## Data for processing
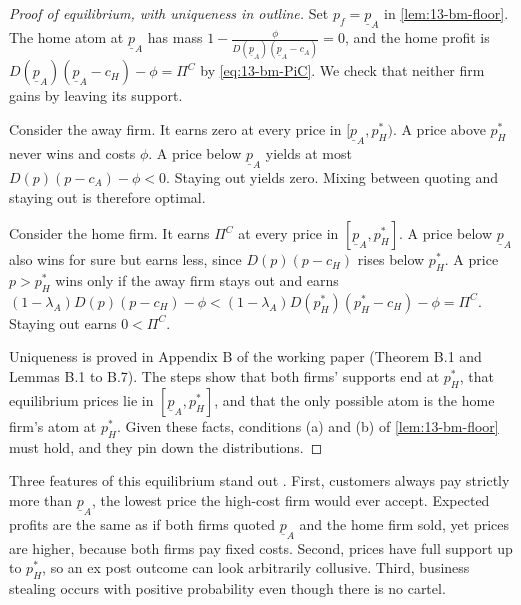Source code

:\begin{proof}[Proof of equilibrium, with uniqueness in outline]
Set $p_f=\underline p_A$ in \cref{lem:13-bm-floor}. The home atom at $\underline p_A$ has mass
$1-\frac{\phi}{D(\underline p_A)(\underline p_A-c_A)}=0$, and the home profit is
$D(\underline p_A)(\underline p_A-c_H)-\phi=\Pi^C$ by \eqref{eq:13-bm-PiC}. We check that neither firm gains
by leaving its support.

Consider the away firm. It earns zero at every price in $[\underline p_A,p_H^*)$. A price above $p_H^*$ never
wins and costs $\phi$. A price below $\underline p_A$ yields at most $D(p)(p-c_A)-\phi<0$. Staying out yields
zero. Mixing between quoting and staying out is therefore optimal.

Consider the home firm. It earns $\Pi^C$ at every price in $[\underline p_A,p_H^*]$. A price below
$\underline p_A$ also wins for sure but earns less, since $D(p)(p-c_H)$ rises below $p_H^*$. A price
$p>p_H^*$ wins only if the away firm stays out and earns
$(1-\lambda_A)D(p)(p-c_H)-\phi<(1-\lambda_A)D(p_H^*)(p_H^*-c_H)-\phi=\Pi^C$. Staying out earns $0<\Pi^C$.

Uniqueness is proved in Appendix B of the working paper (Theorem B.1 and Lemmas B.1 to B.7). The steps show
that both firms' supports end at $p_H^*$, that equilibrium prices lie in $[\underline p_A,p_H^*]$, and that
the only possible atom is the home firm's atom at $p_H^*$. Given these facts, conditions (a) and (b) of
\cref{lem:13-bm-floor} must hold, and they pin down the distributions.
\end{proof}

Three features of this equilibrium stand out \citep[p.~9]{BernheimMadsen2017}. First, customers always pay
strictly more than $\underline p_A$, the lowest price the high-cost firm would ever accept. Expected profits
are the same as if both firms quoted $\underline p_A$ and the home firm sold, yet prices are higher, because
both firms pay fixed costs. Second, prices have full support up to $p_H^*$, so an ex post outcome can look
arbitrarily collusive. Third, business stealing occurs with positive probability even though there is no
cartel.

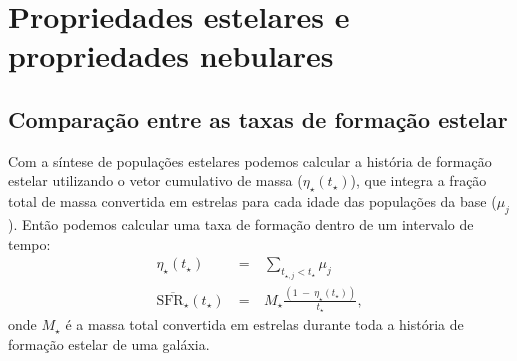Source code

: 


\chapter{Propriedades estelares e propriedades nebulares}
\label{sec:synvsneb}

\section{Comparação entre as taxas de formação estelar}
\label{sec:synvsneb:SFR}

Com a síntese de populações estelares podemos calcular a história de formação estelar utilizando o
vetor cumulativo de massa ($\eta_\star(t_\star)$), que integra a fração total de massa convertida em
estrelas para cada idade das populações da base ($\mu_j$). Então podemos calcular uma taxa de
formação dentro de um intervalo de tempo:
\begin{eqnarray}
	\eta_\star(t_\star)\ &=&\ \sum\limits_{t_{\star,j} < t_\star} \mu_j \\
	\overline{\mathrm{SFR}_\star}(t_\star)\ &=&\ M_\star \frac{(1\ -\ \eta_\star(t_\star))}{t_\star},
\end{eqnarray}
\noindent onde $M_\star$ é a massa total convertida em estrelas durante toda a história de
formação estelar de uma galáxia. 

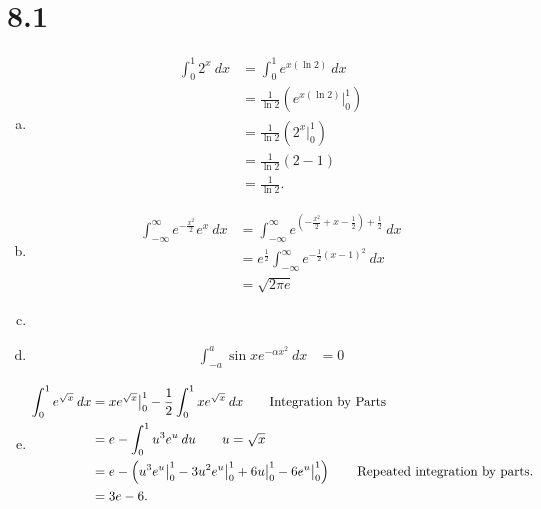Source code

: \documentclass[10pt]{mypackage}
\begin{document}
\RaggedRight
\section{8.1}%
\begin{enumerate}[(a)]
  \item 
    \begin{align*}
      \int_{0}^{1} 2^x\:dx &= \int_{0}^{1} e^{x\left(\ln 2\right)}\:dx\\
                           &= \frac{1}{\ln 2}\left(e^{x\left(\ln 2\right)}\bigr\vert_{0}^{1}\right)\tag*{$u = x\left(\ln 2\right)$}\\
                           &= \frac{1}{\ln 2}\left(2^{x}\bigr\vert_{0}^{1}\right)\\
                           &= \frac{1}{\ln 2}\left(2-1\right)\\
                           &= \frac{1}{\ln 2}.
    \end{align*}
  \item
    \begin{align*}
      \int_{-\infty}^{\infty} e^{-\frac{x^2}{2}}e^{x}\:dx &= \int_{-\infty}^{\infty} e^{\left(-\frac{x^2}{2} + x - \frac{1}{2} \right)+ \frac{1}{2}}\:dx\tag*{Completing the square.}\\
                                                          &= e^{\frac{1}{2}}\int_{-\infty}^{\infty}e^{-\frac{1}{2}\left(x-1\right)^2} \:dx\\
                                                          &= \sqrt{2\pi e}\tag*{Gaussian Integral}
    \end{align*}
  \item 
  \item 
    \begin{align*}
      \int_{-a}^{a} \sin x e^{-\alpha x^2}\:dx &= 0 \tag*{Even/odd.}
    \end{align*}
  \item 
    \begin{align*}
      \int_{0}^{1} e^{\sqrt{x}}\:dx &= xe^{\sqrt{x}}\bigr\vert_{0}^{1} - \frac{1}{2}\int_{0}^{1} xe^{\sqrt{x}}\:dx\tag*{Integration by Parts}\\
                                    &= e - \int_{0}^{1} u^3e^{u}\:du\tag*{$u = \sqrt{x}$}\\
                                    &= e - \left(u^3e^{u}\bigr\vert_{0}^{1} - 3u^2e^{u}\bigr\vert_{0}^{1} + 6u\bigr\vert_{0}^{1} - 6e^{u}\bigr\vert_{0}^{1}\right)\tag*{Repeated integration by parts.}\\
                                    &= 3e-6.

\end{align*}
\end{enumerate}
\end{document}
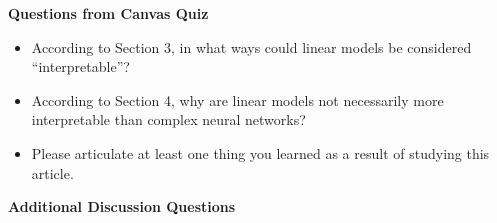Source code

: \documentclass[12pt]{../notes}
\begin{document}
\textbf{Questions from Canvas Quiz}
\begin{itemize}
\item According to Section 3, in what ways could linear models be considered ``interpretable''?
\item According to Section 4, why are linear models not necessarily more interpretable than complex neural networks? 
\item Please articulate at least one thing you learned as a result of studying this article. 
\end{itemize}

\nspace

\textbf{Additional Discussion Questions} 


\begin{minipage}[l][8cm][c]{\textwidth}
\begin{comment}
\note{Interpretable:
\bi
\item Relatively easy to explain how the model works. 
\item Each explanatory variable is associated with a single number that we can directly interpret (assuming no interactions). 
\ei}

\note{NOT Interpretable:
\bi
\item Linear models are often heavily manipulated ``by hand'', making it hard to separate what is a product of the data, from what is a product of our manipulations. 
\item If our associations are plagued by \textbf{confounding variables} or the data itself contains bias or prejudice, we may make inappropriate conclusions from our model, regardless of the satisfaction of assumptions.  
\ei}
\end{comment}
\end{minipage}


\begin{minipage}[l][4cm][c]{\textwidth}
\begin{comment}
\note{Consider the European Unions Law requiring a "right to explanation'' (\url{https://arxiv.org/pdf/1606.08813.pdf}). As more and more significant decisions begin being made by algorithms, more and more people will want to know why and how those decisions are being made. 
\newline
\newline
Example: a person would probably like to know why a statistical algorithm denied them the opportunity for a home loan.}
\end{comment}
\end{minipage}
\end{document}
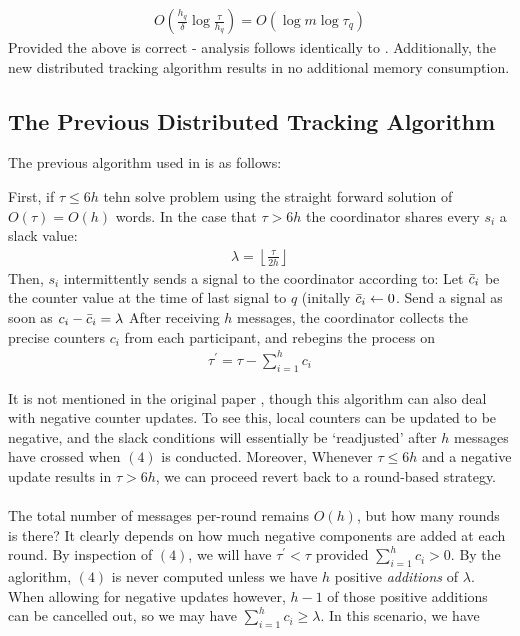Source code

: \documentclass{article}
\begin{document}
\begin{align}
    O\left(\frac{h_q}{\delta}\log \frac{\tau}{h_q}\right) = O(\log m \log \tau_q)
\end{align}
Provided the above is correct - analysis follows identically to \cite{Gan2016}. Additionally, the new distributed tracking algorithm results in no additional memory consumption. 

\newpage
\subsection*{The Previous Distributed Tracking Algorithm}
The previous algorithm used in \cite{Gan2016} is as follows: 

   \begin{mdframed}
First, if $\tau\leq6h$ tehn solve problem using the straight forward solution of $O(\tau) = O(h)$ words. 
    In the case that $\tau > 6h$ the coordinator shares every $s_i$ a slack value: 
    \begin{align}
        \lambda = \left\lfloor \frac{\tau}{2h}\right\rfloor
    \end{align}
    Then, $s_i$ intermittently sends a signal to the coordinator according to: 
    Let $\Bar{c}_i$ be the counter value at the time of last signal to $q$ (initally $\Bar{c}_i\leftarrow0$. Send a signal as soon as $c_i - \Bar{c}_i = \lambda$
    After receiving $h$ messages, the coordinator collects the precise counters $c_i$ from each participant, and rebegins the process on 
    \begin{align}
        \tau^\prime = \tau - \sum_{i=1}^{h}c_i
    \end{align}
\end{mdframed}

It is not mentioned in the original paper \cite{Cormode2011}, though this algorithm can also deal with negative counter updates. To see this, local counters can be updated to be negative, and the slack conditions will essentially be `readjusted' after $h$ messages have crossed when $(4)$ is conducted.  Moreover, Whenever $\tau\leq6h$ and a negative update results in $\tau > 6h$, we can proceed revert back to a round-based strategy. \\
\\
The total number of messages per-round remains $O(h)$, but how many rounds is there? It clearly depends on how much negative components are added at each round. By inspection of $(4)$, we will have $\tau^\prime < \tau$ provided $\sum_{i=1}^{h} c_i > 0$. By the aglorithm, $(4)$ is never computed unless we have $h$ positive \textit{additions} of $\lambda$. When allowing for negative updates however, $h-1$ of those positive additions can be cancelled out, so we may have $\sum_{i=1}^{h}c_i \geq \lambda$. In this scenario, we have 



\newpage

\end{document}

==

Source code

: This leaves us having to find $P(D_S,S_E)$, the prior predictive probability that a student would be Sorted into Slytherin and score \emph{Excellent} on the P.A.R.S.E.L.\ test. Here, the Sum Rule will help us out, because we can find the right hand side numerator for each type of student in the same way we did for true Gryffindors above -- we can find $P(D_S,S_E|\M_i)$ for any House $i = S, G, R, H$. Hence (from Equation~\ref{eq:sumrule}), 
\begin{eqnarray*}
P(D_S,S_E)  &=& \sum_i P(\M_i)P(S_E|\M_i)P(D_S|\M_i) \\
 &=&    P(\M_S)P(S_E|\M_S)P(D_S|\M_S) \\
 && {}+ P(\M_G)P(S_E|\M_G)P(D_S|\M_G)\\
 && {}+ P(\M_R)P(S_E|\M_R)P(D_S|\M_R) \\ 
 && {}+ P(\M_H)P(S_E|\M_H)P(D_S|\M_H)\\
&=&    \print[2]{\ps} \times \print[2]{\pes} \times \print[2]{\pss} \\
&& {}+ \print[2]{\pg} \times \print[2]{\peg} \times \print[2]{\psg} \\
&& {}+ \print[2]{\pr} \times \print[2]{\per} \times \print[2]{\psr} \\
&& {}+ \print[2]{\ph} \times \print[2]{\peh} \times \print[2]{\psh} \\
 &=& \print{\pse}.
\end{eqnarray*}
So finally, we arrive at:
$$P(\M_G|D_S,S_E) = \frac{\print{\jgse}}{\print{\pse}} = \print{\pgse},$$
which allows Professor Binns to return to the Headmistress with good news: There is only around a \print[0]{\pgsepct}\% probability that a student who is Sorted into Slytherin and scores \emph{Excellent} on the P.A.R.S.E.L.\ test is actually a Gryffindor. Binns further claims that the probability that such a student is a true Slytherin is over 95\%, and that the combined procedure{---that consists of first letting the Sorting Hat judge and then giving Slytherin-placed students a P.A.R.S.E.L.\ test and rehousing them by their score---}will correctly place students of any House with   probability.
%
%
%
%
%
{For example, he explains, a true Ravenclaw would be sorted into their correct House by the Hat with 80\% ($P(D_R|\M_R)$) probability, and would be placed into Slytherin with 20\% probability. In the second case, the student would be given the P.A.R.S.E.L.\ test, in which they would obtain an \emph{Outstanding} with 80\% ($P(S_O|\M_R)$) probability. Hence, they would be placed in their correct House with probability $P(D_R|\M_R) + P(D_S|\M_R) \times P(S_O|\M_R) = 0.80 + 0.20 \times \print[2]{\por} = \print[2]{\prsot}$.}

## Exercise instructions
Report the number of lines in the records above that contain "documentclass", with no other text.

## Task solution
3